THE FUTURE OF CONTENT MARKETING

What Top 21 Experts Think!

We asked 21 experts, 5 questions regarding the future of Content Marketing:

  1. Should organisations shift their content strategy from building branded content to establishing themselves as content brand?
  2. Which are the most useful tools in your daily content generation and marketing?
  3. Which social media channel will become platform #1 for content marketing?
  4. Who will win the battle long detailed vs short snackable content?
  5. What does the future hold for the Content-SEO pair?

The future of Content Marketing according to Andrew Coate, Community & Content guy at Facebook

ANDREW COATE

Community & Content guy at Facebook Twitter: @andrewjcoate
I find it important to have a "Task" tool to stay on top of every small piece of content creation, a CMS to hold both in progress and completed content, an editorial calendar to better visualize what's happening, and a reporting tool.

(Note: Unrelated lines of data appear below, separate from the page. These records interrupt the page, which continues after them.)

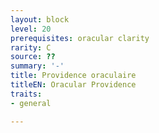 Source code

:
 ```yaml
---
layout: block
level: 20
prerequisites: oracular clarity
rarity: C
source: ??
summary: '-'
title: Providence oraculaire
titleEN: Oracular Providence
traits:
- general

---
```


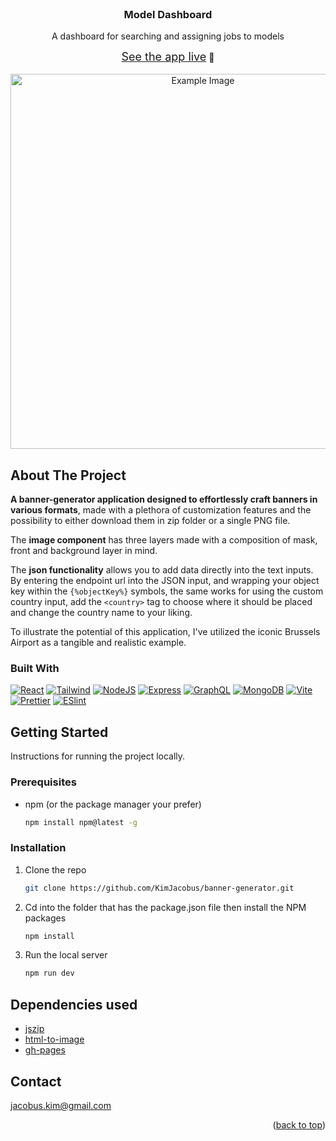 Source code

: <br />
<div align="center">

<h3 align="center">Model Dashboard</h3>

  <p align="center">
  A dashboard for searching and assigning jobs to models
  </p>

<a style="font-size: 18px;" href="https://kimjacobus.github.io/dashboard/">See the app live</a> 🚀
<br/>
<br/>
<img src="example.png" alt="Example Image" width="600"/>

</div>

## About The Project

**A banner-generator application designed to effortlessly craft banners in various formats**,
made with a plethora of customization features and the possibility to either download them in zip folder or a single PNG file.

The **image component** has three layers made with a composition of mask, front and background layer in mind.

The **json functionality** allows you to add data directly into the text inputs. By entering the endpoint url into the JSON input, and wrapping your object key within the `{%objectKey%}` symbols, the same works for using the custom country input, add the `<country>` tag to choose where it should be placed and change the country name to your liking.

To illustrate the potential of this application, I've utilized the iconic Brussels Airport as a tangible and realistic example.

### Built With

[![React][React.js]][React-url]
[![Tailwind][Tailwind]][Tailwind-url]
[![NodeJS][NodeJS]][NodeJS-url]
[![Express][Express]][Express-url]
[![GraphQL][GraphQL]][Tailwind-url]
[![MongoDB][MongoDB]][Tailwind-url]
[![Vite][Vite]][Vite-url]
[![Prettier][Prettier]][Prettier-url]
[![ESlint][ESlint]][ESlint-url]

## Getting Started

Instructions for running the project locally.

### Prerequisites

-   npm (or the package manager your prefer)

    ```sh
    npm install npm@latest -g
    ```

### Installation

1. Clone the repo
    ```sh
    git clone https://github.com/KimJacobus/banner-generator.git
    ```
2. Cd into the folder that has the package.json file then install the NPM packages
    ```sh
    npm install
    ```
3. Run the local server
    ```sh
    npm run dev
    ```

## Dependencies used

-   [jszip](https://stuk.github.io/jszip/)
-   [html-to-image](https://github.com/bubkoo/html-to-image#readme)
-   [gh-pages](https://github.com/tschaub/gh-pages)

## Contact

jacobus.kim@gmail.com

<p align="right">(<a href="#readme-top">back to top</a>)</p>

[React.js]: https://img.shields.io/badge/React-20232A?style=for-the-badge&logo=react&logoColor=61DAFB
[React-url]: https://reactjs.org/
[Vite]: https://img.shields.io/badge/Vite-20232A?style=for-the-badge&logo=vite&logoColor=c061cb
[Vite-url]: https://vitejs.dev/
[Tailwind]: https://img.shields.io/badge/Tailwind-20232A?style=for-the-badge&logo=Tailwind&logoColor
[Tailwind-url]: https://tailwindcss.com/
[NodeJS]: https://img.shields.io/badge/NodeJS-20232A?style=for-the-badge&logo=NodeJS&logoColor
[NodeJS-url]: https://tailwindcss.com/
[Express]: https://img.shields.io/badge/Express-20232A?style=for-the-badge&logo=Express&logoColor
[Express-url]: https://expressjs.com/
[GraphQL]: https://img.shields.io/badge/GraphQL-20232A?style=for-the-badge&logo=GraphQL&logoColor
[GraphQL-url]: https://graphql.org/
[MongoDB]: https://img.shields.io/badge/MongoDB-20232A?style=for-the-badge&logo=MongoDB&logoColor
[MongoDB-url]: https://www.mongodb.com/
[Prettier]: https://img.shields.io/badge/prettier-20232A?style=for-the-badge&logo=prettier&logoColor
[Prettier-url]: https://prettier.io/
[ESlint]: https://img.shields.io/badge/eslint-20232A?style=for-the-badge&logo=eslint&logoColor
[ESlint-url]: https://eslint.org/1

The less friction between all of these types of tools, the better, and it's vital to be able to share progress or collaborate with others simply.
Branded Content vs Content Brand
Every time I hear this question or ones like it, I'm worried that the industry is getting too caught up with terminology or catch phrases. "Branded content", "content brand", "content marketing" - whatever you'd like to call it, the focus should be understanding the needs and challenges of their target audience, and meeting those with content. This includes serving relevant content at all stages of the buying cycle (including post sale), and doing so to a variety of audiences (persona, vertical, etc).
Your favourite content generation/marketing tools
I've used a different tool set in every organization I've worked for, so I'll highlight the categories that are most useful in content creation (of course, tools are only so useful if you don't have solid process and workflows in place). I find it important to have a "Task" tool to stay on top of every small piece of content creation, a CMS to hold both in progress and completed content, an editorial calendar to better visualize what's happening, and a reporting tool. The less friction between all of these types of tools, the better, and it's vital to be able to share progress or collaborate with others simply.
#1 Social media channel for content marketing
Facebook and LinkedIn are poised to provide really great value to marketers going forward simply because of the robust targeting they both allow, however a focus on a single channel probably isn't the right focus. Each channel has a distinct audience, or at least the same audience goes to them searching for different things. The question shouldn't be "Should I use SlideShare or Pinterest?" but rather "Is my audience on [digital channel] and if so, how do I create relevant content for them in the best format for that channel?"
Long detailed vs short snackable content
Again, I'm going to shy away from choosing one over the other in favor of what an audience responds to. Both types of content have distinct value offerings. The key is to test. Try a variety of tactics and content types to see what your audience best responds to.
The future of the Content-SEO pair
Community forums are deeply undervalued as both areas for content creation and SEO results. There's a great blog about this by Joshua Paul entitled 7 Reasons That an Online Community Site is the Ultimate SEO Hack.